# INPUT FOR THIS TASK
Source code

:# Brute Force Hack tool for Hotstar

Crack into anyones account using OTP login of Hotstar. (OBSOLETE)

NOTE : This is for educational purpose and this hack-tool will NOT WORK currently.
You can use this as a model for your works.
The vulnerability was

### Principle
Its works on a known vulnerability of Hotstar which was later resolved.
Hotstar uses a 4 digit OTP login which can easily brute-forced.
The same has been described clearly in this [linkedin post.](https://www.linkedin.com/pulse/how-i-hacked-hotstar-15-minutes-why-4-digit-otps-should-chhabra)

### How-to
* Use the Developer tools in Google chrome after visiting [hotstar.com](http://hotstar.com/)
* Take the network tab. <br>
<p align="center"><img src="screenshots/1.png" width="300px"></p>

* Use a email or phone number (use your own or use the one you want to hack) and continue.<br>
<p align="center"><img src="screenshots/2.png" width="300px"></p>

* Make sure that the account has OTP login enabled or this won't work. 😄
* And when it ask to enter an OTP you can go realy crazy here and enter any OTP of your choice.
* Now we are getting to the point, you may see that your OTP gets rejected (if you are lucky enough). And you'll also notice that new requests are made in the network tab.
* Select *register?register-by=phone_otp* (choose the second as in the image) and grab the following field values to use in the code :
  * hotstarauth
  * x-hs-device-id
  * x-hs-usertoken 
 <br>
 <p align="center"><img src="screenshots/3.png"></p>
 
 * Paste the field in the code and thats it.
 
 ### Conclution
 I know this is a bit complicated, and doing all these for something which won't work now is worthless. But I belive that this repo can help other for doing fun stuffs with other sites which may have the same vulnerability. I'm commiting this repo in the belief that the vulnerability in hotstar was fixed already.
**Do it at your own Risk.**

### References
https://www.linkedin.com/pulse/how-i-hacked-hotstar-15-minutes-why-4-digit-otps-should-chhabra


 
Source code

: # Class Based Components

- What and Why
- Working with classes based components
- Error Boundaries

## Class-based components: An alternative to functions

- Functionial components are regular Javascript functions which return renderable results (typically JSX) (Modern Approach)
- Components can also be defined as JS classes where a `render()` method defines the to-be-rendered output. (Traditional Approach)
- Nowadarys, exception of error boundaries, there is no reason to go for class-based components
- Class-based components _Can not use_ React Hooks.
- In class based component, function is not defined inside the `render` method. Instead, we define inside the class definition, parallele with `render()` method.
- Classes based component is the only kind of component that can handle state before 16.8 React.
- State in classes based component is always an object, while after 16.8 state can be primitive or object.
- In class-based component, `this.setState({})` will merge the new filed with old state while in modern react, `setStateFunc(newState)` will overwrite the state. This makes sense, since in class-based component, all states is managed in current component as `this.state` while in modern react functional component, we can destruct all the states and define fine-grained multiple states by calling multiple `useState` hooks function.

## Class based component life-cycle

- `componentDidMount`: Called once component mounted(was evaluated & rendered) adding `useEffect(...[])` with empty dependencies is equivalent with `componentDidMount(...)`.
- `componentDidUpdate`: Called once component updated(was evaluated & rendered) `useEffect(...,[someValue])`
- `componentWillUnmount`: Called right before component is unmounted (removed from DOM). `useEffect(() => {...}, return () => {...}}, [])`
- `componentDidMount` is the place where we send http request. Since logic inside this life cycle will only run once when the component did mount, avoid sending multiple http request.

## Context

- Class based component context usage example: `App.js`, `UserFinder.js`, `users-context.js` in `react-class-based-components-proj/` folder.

# THE PROBLEM
For every line above that holds the word "chhabra", report the whole line.

# TASK RESPONSE
The same has been described clearly in this [linkedin post.](https://www.linkedin.com/pulse/how-i-hacked-hotstar-15-minutes-why-4-digit-otps-should-chhabra)
https://www.linkedin.com/pulse/how-i-hacked-hotstar-15-minutes-why-4-digit-otps-should-chhabra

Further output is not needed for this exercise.